• [Work instruction]: Find and copy each line of the listing below that has the word "label" in it.
◇ ◇ ◇ ◇ ◇ ◇ ◇
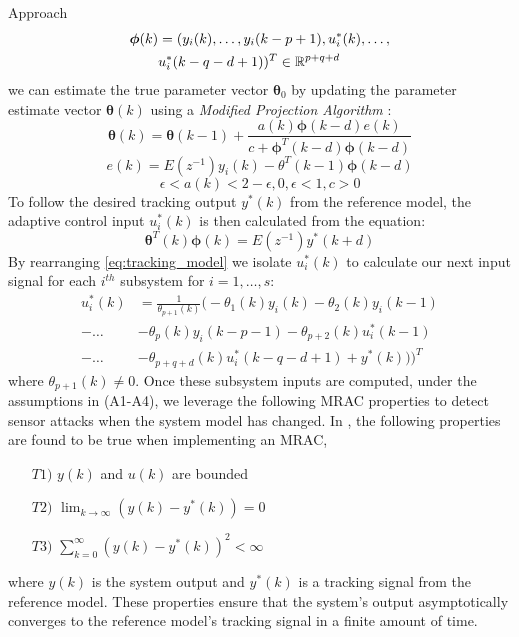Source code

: \begin{section}{Approach}
	\begin{equation}
	\begin{split}
	\bm{\phi}(k)&=(y_i(k), \dots ,y_i(k-p+1),u^*_i(k), \dots , \\
	& u^*_i(k-q-d+1))^T \in \mathbb{R}^{p+q+d}
	\end{split}
	\end{equation}
we can estimate the true parameter vector $\bm{\theta}_0$ by updating the parameter estimate vector $\bm{\theta}(k)$ using a \textit{Modified Projection Algorithm} \cite{tao2003adaptive}:
	\begin{equation}
	\label{eq:Modified_Proj_Algorithm}
	\bm{\theta}(k)=\bm{\theta}(k-1)+\frac{a(k)\bm{\phi}(k-d)e(k)}{c+\bm{\phi}^T(k-d)\bm{\phi}(k-d)}
	\end{equation}
	\begin{equation}
	e(k)=E(z^{-1})y_i(k)-\theta^T(k-1)\bm{\phi}(k-d)
	\end{equation}
	\begin{equation}
	\epsilon<a(k)<2-\epsilon, 0,\epsilon<1, c>0 \nonumber
	\end{equation}
To follow the desired tracking output $y^*(k)$ from the reference model, the adaptive control input $u^*_i(k)$ is then calculated from the equation:
    \begin{equation}
    \label{eq:tracking_model}
	\bm{\theta}^T(k)\bm{\phi}(k)=E(z^{-1})y^*(k+d)
	\end{equation}
By rearranging \eqref{eq:tracking_model} we isolate $u^*_i(k)$ to calculate our next input signal for each $i^{th}$ subsystem for $i=1,\dots,s$:
	\begin{equation}
	\begin{split}
	\label{eq:End}
	u^*_i(k)&=\frac{1}{\theta_{p+1}(k)}\big(-\theta_1(k)y_i(k)-\theta_2(k)y_i(k-1)  \\
    -\dots &-\theta_p(k)y_i(k-p-1)-\theta_{p+2}(k)u^*_i(k-1)  \\
	- \dots &- \theta_{p+q+d}(k)u^*_i(k-q-d+1) + y^*(k)) \big)^T
	\end{split}
	\end{equation}
where $\theta_{p+1}(k)\neq0 $. Once these subsystem inputs are computed, under the assumptions in (A1-A4), we leverage the following MRAC properties to detect sensor attacks when the system model has changed. In \cite{tao2003adaptive}, the following properties are found to be true when implementing an MRAC,
	\begin{enumerate}%
	\label{assumtions_ensure}
	\item[$T1)$] $y(k)$ and $u(k)$ are bounded 
	\item[$T2)$] $\lim_{k\to\infty}(y(k)-y^*(k))=0$
	\label{Truth2}
	\item[$T3)$] $\sum_{k=0}^\infty(y(k)-y^*(k))^2<\infty$
	\end{enumerate}
where $y(k)$ is the system output and $y^*(k)$ is a tracking signal from the reference model. These properties ensure that the system's output asymptotically converges to the reference model's tracking signal in a finite amount of time. 



\end{section}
◇ ◇ ◇ ◇ ◇ ◇ ◇
• [Written solution]:
	\label{eq:Modified_Proj_Algorithm}
    \label{eq:tracking_model}
	\label{eq:End}
	\label{assumtions_ensure}
	\label{Truth2}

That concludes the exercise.